[DATA FOR REVIEW Boundary: Start]

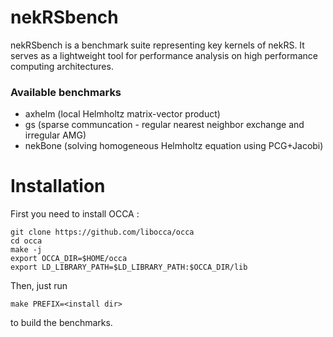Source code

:# nekRSbench 

nekRSbench is a benchmark suite representing key kernels of nekRS.
It serves as a lightweight tool for performance analysis on high performance computing architectures. 

### Available benchmarks
* axhelm (local Helmholtz matrix-vector product)
* gs (sparse communcation - regular nearest neighbor exchange and irregular AMG)
* nekBone (solving homogeneous Helmholtz equation using PCG+Jacobi)

# Installation

First you need to install OCCA :
```
git clone https://github.com/libocca/occa
cd occa
make -j
export OCCA_DIR=$HOME/occa
export LD_LIBRARY_PATH=$LD_LIBRARY_PATH:$OCCA_DIR/lib
```

Then, just run 
```
make PREFIX=<install dir>
```
to build the benchmarks.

[DATA FOR REVIEW Boundary: End]

Nothing but an exact copy of the data, without pictures, should be returned.

• _ANSWER SECTION_:
Source code

:# nekRSbench 

nekRSbench is a benchmark suite representing key kernels of nekRS.
It serves as a lightweight tool for performance analysis on high performance computing architectures. 

### Available benchmarks
* axhelm (local Helmholtz matrix-vector product)
* gs (sparse communcation - regular nearest neighbor exchange and irregular AMG)
* nekBone (solving homogeneous Helmholtz equation using PCG+Jacobi)

# Installation

First you need to install OCCA :
```
git clone https://github.com/libocca/occa
cd occa
make -j
export OCCA_DIR=$HOME/occa
export LD_LIBRARY_PATH=$LD_LIBRARY_PATH:$OCCA_DIR/lib
```

Then, just run 
```
make PREFIX=<install dir>
```
to build the benchmarks.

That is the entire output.